The layout will be based on your fabric width and whether or not all your pieces need to lay the same way. For instance, velvet fabric requires a different kind of layout than cotton fabric.
Each layout is categorized by garment, for example, Jacket, Blouse, etc. The layouts are also categorized by separate components of the garment, like lining and interfacing. (See image above.)
To learn more about layouts, go to this Threads Magazine’s article, Pattern Layouts.
The exception to following the pattern layout guide would be if you have a fabric with a print or plaid design that needs to be matched or if you’re doing something different or creative with your fabric. Then you would have to figure out the best layout for your idea.

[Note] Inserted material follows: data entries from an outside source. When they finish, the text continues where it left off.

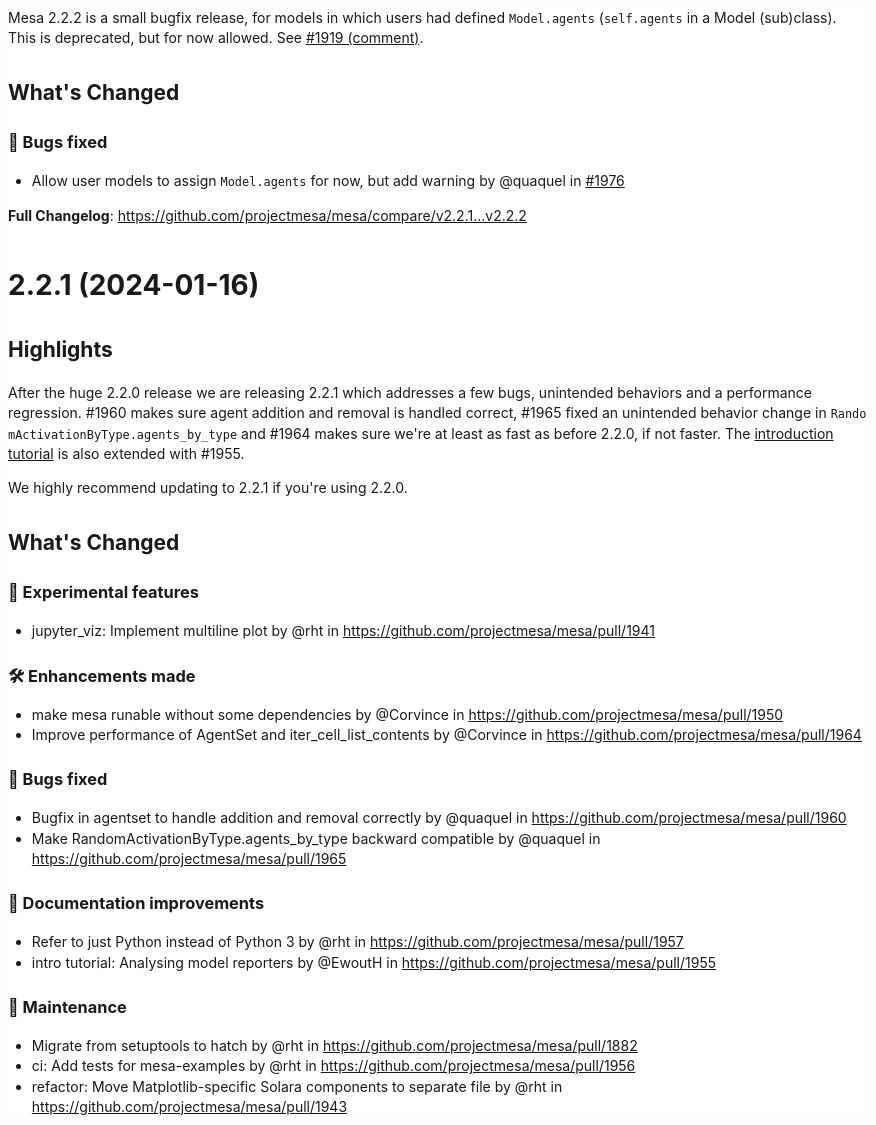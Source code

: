 Mesa 2.2.2 is a small bugfix release, for models in which users had defined  `Model.agents` (`self.agents` in a Model (sub)class). This is deprecated, but for now allowed. See [#1919 (comment)](https://github.com/projectmesa/mesa/discussions/1919#discussioncomment-8141844).

## What's Changed
### 🐛 Bugs fixed
* Allow user models to assign `Model.agents` for now, but add warning by @quaquel in [#1976](https://github.com/projectmesa/mesa/pull/1976)

**Full Changelog**: https://github.com/projectmesa/mesa/compare/v2.2.1...v2.2.2


# 2.2.1 (2024-01-16)

## Highlights
After the huge 2.2.0 release we are releasing 2.2.1 which addresses a few bugs, unintended behaviors and a performance regression. #1960 makes sure agent addition and removal is handled correct, #1965 fixed an unintended behavior change in `RandomActivationByType.agents_by_type` and #1964 makes sure we're at least as fast as before 2.2.0, if not faster. The [introduction tutorial](https://mesa.readthedocs.io/en/stable/tutorials/intro_tutorial.html) is also extended with #1955.

We highly recommend updating to 2.2.1 if you're using 2.2.0.

## What's Changed
### 🧪 Experimental features
* jupyter_viz: Implement multiline plot by @rht in https://github.com/projectmesa/mesa/pull/1941
### 🛠 Enhancements made
* make mesa runable without some dependencies by @Corvince in https://github.com/projectmesa/mesa/pull/1950
* Improve performance of AgentSet and iter_cell_list_contents by @Corvince in https://github.com/projectmesa/mesa/pull/1964
### 🐛 Bugs fixed
* Bugfix in agentset to handle addition and removal correctly by @quaquel in https://github.com/projectmesa/mesa/pull/1960
* Make RandomActivationByType.agents_by_type backward compatible by @quaquel in https://github.com/projectmesa/mesa/pull/1965
### 📜 Documentation improvements
* Refer to just Python instead of Python 3 by @rht in https://github.com/projectmesa/mesa/pull/1957
* intro tutorial: Analysing model reporters by @EwoutH in https://github.com/projectmesa/mesa/pull/1955
### 🔧 Maintenance
* Migrate from setuptools to hatch by @rht in https://github.com/projectmesa/mesa/pull/1882
* ci: Add tests for mesa-examples by @rht in https://github.com/projectmesa/mesa/pull/1956
* refactor: Move Matplotlib-specific Solara components to separate file by @rht in https://github.com/projectmesa/mesa/pull/1943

The grainline on your pattern piece is very important. The grainline is there to:
Tell you what direction your pattern piece should be placed on your fabric. Your grain line is always parallel to the selvage. If your pattern piece should be lay lengthwise, crosswise or on the bias, the grainline will tell you (as well as the layout guide).
Aid you in laying your pattern pieces on your fabric as straight as possible. If you cut your fabric and the pattern pieces are not straight, your garment will not hang on your body straight. You may also get diagonal wrinkles across your body and the garment may feel very uncomfortable.
Once your garment is cut out and the pieces aren’t straight, there is no fixing it. Not even with alterations. Even if you fix, say a crooked hem, your print may still be crooked. If you’re making a skirt, skirt side seams may be pulling to the front or back. If you’re making pants, your pant legs will be twisted around your leg and the garment may still feel uncomfortable.
Making sure your pattern pieces are on your fabric straight before you cut takes a little extra time. But the extra will benefit you by saving you a lot of headaches in your fitting and sewing.
To make sure your pattern pieces are placed on your fabric correctly, follow the guidelines on your pattern pieces themselves.
For instance, if your pattern piece should be placed on the fold, the pattern marking will tell you with a symbol and the words “center fold”. (See below). Using the fold of your fabric will guarantee your pattern piece is straight, providing your fabric is on grain and you followed the other guidelines in this post.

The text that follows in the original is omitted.